PSC Authorizes WAPA to Offset Omar Damages with Self-Insurance Fund

Dec. 16, 2008 — After a late start and about six hours of debate on ferry and power-company issues, Public Services Commission board members Tuesday only gave the thumbs up to one item on their agenda: revising the terms of an authorization that would allow the V.I. Water and Power Authority to dip into its self-insurance fund for damages incurred during Hurricane Omar.
WAPA was previously authorized to draw down up to $3 million from the PSC-controlled Self Insurance and Hazard Mitigation Fund to cover the damages, and had anticipated that some of the money would be reimbursed by the Federal Emergency Management Agency (FEMA). During a meeting Tuesday on St. Thomas, WAPA officials said FEMA would most likely cover 75 percent of the costs if the authority could provide the remaining 25-percent match. The arrangement would probably not eat up the entire $3 million, so the terms of the authorization could be revised to allow the authority to dip into the fund for up to $3 million to pay its projected 25-percent share and whatever other costs FEMA decided not to cover.
The revision was unanimously approved, with votes in favor from board members Joseph Boschulte, Donald "Ducks" Cole, Verne C. David and M. Thomas Jackson.
Much of the discussion Tuesday centered on a proposed interconnection agreement between the authority and Tutu Park Mall, which was certified by the PSC two months ago as a small power provider or "qualifying facility." The mall has already entered into a lease-purchase agreement with Earth, Wind and Power for the two 50-kilowatt wind turbines that have already been installed on the property. The two parties had 60 days to hammer out the interconnection agreement, or face the matter coming back to the PSC for further action.

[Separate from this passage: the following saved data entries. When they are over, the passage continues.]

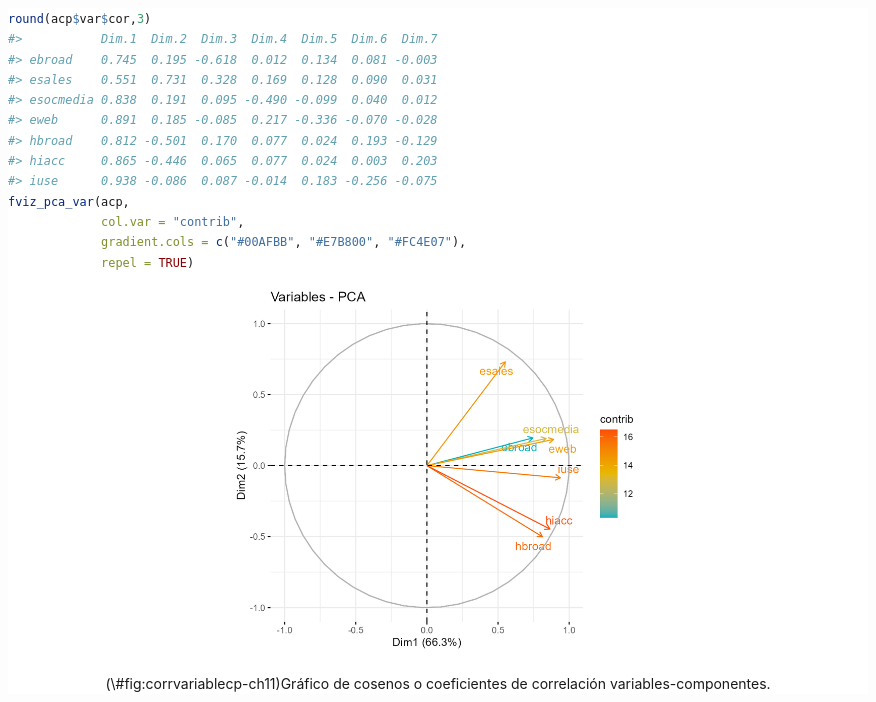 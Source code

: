 
```r
round(acp$var$cor,3)
#>           Dim.1  Dim.2  Dim.3  Dim.4  Dim.5  Dim.6  Dim.7
#> ebroad    0.745  0.195 -0.618  0.012  0.134  0.081 -0.003
#> esales    0.551  0.731  0.328  0.169  0.128  0.090  0.031
#> esocmedia 0.838  0.191  0.095 -0.490 -0.099  0.040  0.012
#> eweb      0.891  0.185 -0.085  0.217 -0.336 -0.070 -0.028
#> hbroad    0.812 -0.501  0.170  0.077  0.024  0.193 -0.129
#> hiacc     0.865 -0.446  0.065  0.077  0.024  0.003  0.203
#> iuse      0.938 -0.086  0.087 -0.014  0.183 -0.256 -0.075
fviz_pca_var(acp,
             col.var = "contrib", 
             gradient.cols = c("#00AFBB", "#E7B800", "#FC4E07"),
             repel = TRUE)
```

<div class="figure" style="text-align: center">
<img src="140011_acp_files/figure-html/corrvariablecp-ch11-1.png" alt="Gráfico de cosenos o coeficientes de correlación variables-componentes." width="60%" />
<p class="caption">(\#fig:corrvariablecp-ch11)Gráfico de cosenos o coeficientes de correlación variables-componentes.</p>
</div>
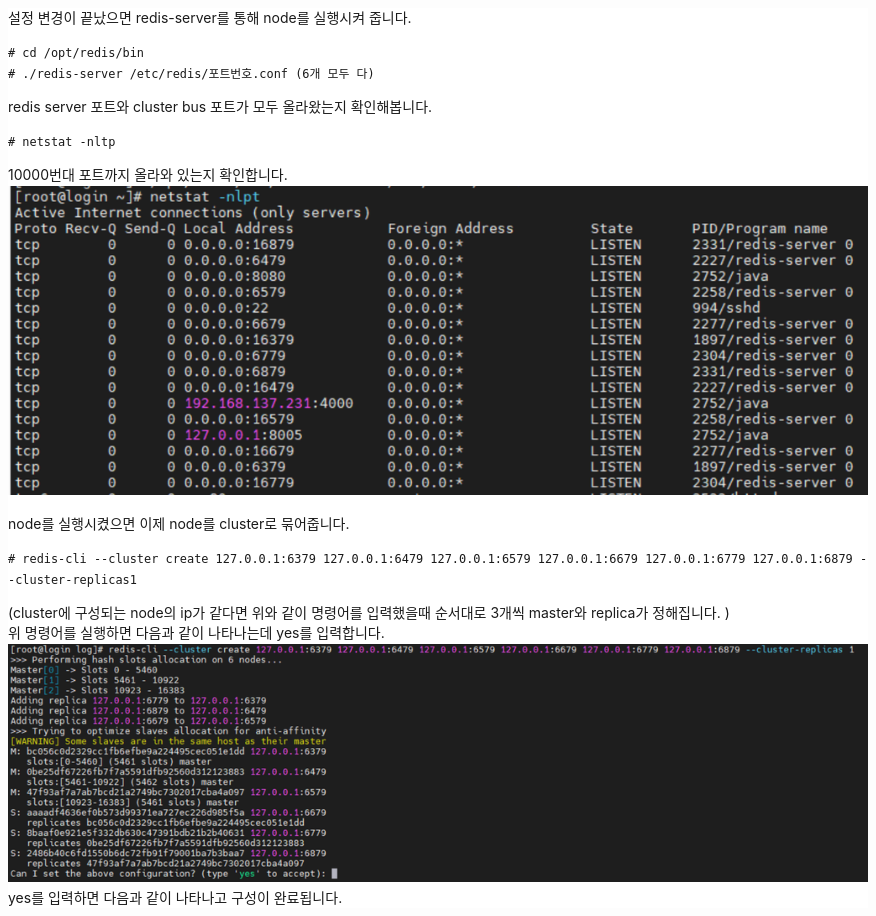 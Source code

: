 설정 변경이 끝났으면 redis-server를 통해 node를 실행시켜 줍니다.

```
# cd /opt/redis/bin
# ./redis-server /etc/redis/포트번호.conf (6개 모두 다)
```

redis server 포트와 cluster bus 포트가 모두 올라왔는지 확인해봅니다.

```
# netstat -nltp
```
10000번대 포트까지 올라와 있는지 확인합니다.
![redisCluster11](../image/oscar/2021-06-14_redisCluster/11.png)<br>

node를 실행시켰으면 이제 node를 cluster로 묶어줍니다. 
```
# redis-cli --cluster create 127.0.0.1:6379 127.0.0.1:6479 127.0.0.1:6579 127.0.0.1:6679 127.0.0.1:6779 127.0.0.1:6879 --cluster-replicas1
```
(cluster에 구성되는 node의 ip가 같다면 위와 같이 명령어를 입력했을때 순서대로 3개씩 master와 replica가 정해집니다. )<br>
위 명령어를 실행하면 다음과 같이 나타나는데 yes를 입력합니다.
![redisCluster12](../image/oscar/2021-06-14_redisCluster/12.png)<br>
yes를 입력하면 다음과 같이 나타나고 구성이 완료됩니다. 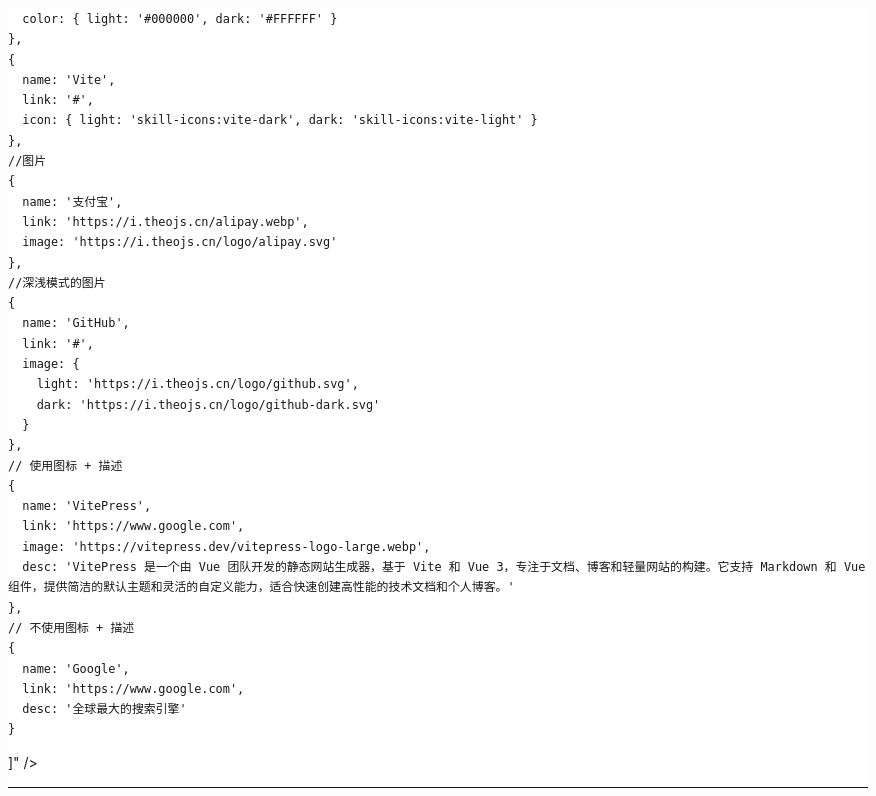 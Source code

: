       color: { light: '#000000', dark: '#FFFFFF' }
    },
    {
      name: 'Vite',
      link: '#',
      icon: { light: 'skill-icons:vite-dark', dark: 'skill-icons:vite-light' }
    },
    //图片
    {
      name: '支付宝',
      link: 'https://i.theojs.cn/alipay.webp',
      image: 'https://i.theojs.cn/logo/alipay.svg'
    },
    //深浅模式的图片
    {
      name: 'GitHub',
      link: '#',
      image: {
        light: 'https://i.theojs.cn/logo/github.svg',
        dark: 'https://i.theojs.cn/logo/github-dark.svg'
      }
    },
    // 使用图标 + 描述
    {
      name: 'VitePress',
      link: 'https://www.google.com',
      image: 'https://vitepress.dev/vitepress-logo-large.webp',
      desc: 'VitePress 是一个由 Vue 团队开发的静态网站生成器，基于 Vite 和 Vue 3，专注于文档、博客和轻量网站的构建。它支持 Markdown 和 Vue 组件，提供简洁的默认主题和灵活的自定义能力，适合快速创建高性能的技术文档和个人博客。'
    },
    // 不使用图标 + 描述
    {
      name: 'Google',
      link: 'https://www.google.com',
      desc: '全球最大的搜索引擎'
    }
  ]"
/>

---


<Pill name="Iconify" link="#" icon="line-md:iconify2-static" color="#1769AA" />
<Pill name="Vue" link="#" icon="vscode-icons:file-type-vue" />



<Pill
  name="Vercel"
  link="#"
  :icon="{ light: 'ion:logo-vercel', dark: 'ion:logo-vercel' }"
  :color="{ light: '#000000', dark: '#FFFFFF' }"
/>
<Pill
  name="Vite"
  link="#"
  :icon="{ light: 'skill-icons:vite-dark', dark: 'skill-icons:vite-light' }"
/>

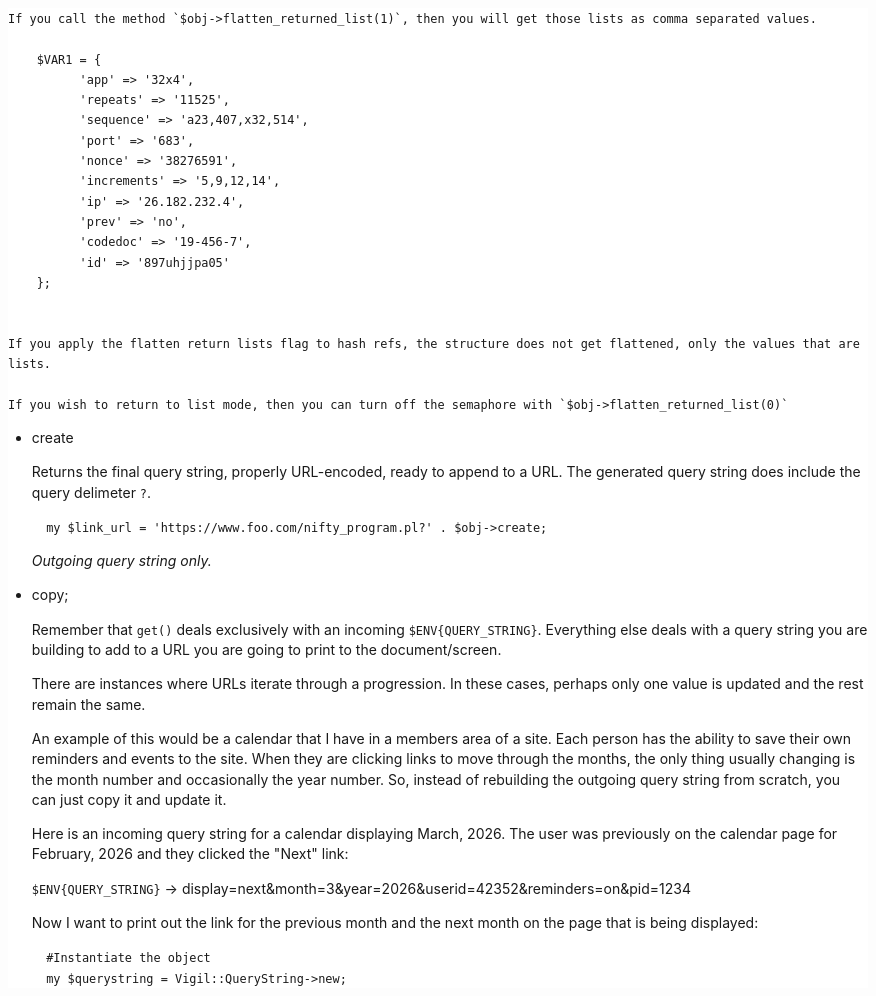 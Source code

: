 
    If you call the method `$obj->flatten_returned_list(1)`, then you will get those lists as comma separated values.

        $VAR1 = {
              'app' => '32x4',
              'repeats' => '11525',
              'sequence' => 'a23,407,x32,514',
              'port' => '683',
              'nonce' => '38276591',
              'increments' => '5,9,12,14',
              'ip' => '26.182.232.4',
              'prev' => 'no',
              'codedoc' => '19-456-7',
              'id' => '897uhjjpa05'
        };
            

    If you apply the flatten return lists flag to hash refs, the structure does not get flattened, only the values that are lists.

    If you wish to return to list mode, then you can turn off the semaphore with `$obj->flatten_returned_list(0)`

- create

    Returns the final query string, properly URL-encoded, ready to append to a URL. The generated query string does include the query delimeter `?`.

        my $link_url = 'https://www.foo.com/nifty_program.pl?' . $obj->create;

    _Outgoing query string only._

- copy;

    Remember that `get()` deals exclusively with an incoming `$ENV{QUERY_STRING}`. Everything else deals with a query string you are building to add to a URL you are going to print to the document/screen.

    There are instances where URLs iterate through a progression. In these cases, perhaps only one value is updated and the rest remain the same.

    An example of this would be a calendar that I have in a members area of a site. Each person has the ability to save their own reminders and events to the site. When they are clicking links to move through the months, the only thing usually changing is the month number and occasionally the year number. So, instead of rebuilding the outgoing query string from scratch, you can just copy it and update it.

    Here is an incoming query string for a calendar displaying March, 2026. The user was previously on the calendar page for February, 2026 and they clicked the "Next" link:

    `$ENV{QUERY_STRING}` -> display=next&month=3&year=2026&userid=42352&reminders=on&pid=1234

    Now I want to print out the link for the previous month and the next month on the page that is being displayed:

        #Instantiate the object
        my $querystring = Vigil::QueryString->new;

During a three-day workshop held in October by the PSC, Earth, Wind and Power attorney Emily Sabo said the mall did not plan to sell power back to WAPA, but would instead tap into the utility's power grid, allowing Tutu Park to blend its power sources and reduce its tenants' electricity bills. The turbines would be energized through its connection to the grid, and without the hookup, would not be able to produce power, according to Sabo.
Since then, negotiations between WAPA and Tutu Park have progressed, but discussions hit a wall on one issue: The authority's proposed connection point does not allow energy to flow back and forth in two directions, Sabo explained during Tuesday's PSC meeting. This would hamper the mall from installing additional turbines in the future and selling power back to WAPA if it chooses, she said.
Echoing the concerns of the PSC board members, WAPA head Hugo Hodge Jr. said the authority is not against renewable-energy projects, but was surprised by the recent discovery that Tutu Park had proposed selling the power it produced back to its tenants at a cost lower than WAPA's. In order for an entity to sell power, it has to be regulated by the PSC, Hodge said.
If the mall chose to do so, federal regulations would exempt it from regulation by an entity such as the PSC, Sabo said.
"This is probably not what we're looking at doing, though," she said. "But we will want to install more turbines and sell the power back to WAPA, and the proposed connection point does not allow us to do that."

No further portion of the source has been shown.